Poichè V.S., quasi dubitando, mi dice che il pontefice non farà niente sopra il decreto della Sorbona, io la leverò di dubbio. Si ha certo che non lo farà; e perciò li dirò di nuovo, già dieci giorni, è uscito un libro del cardinale Bellarmino, stampato in Roma, con titolo dell’Autorità temporale del Papa sopra i Principi; in latino però. Il pretesto è di scrivere contro Barclaio, ma il vero fine si vede esser per ridurre il papa al colmo dell’onnipotenza. In questo libro non si tratta altro che il suddetto argomento; e più di venticinque volte è replicato, che quando il papa giudica un principe indegno per sua colpa d’aver governo, ovvero inetto, o pur conosce che per il bene della Chiesa sia così utile, lo può privare.
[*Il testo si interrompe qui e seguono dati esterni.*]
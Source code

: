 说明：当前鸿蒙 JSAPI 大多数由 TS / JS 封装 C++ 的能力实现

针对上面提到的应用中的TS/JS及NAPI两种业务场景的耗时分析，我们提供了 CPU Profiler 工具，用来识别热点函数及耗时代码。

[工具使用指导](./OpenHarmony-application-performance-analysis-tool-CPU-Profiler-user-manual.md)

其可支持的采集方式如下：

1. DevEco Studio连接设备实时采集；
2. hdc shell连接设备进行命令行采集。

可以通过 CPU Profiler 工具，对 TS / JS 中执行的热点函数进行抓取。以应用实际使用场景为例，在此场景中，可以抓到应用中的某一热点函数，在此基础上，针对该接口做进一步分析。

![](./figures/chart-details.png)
Dice più e più volte, che quando il papa comanda che non sia ubbidito ad un principe privato da lui, non si può dire che comandi che principe non sia ubbidito, ma che privata persona; perchè il principe privato dal papa non è più principe.1 E passa tanto innanzi, che viene a dire che il papa può disponere secondo che giudica ispediente, di tutti i beni di qualsivoglia cristiano. Ma tutto sarebbe niente, se solo dicesse che tale è la sua opinione: dice, ch’è un articolo della fede cattolica, ch’è eretico chi non sente così;2 e questo


  1. Quando siffatte cose, e che tutti anch’oggi posson leggere, si scrivevano pel pubblico, che cosa è da pensare delle menzogne, delle arti infernali e delle viltà di ogni genere che i Gesuiti usar doverono per farsi non che sopportare, ma eziandio per mantenersi potenti nelle corti? Non può, tra gli altri aneddoti, non tornare qui a memoria l’abituale interrogazione del confessore gesuita a Luigi XIV: Quoties Majestas vestra dignata est adulterium perpetrare?
  2. Vedasi la Lettera CLIII, pag. 129-30 ; e il secondo paragrafo della CLVI.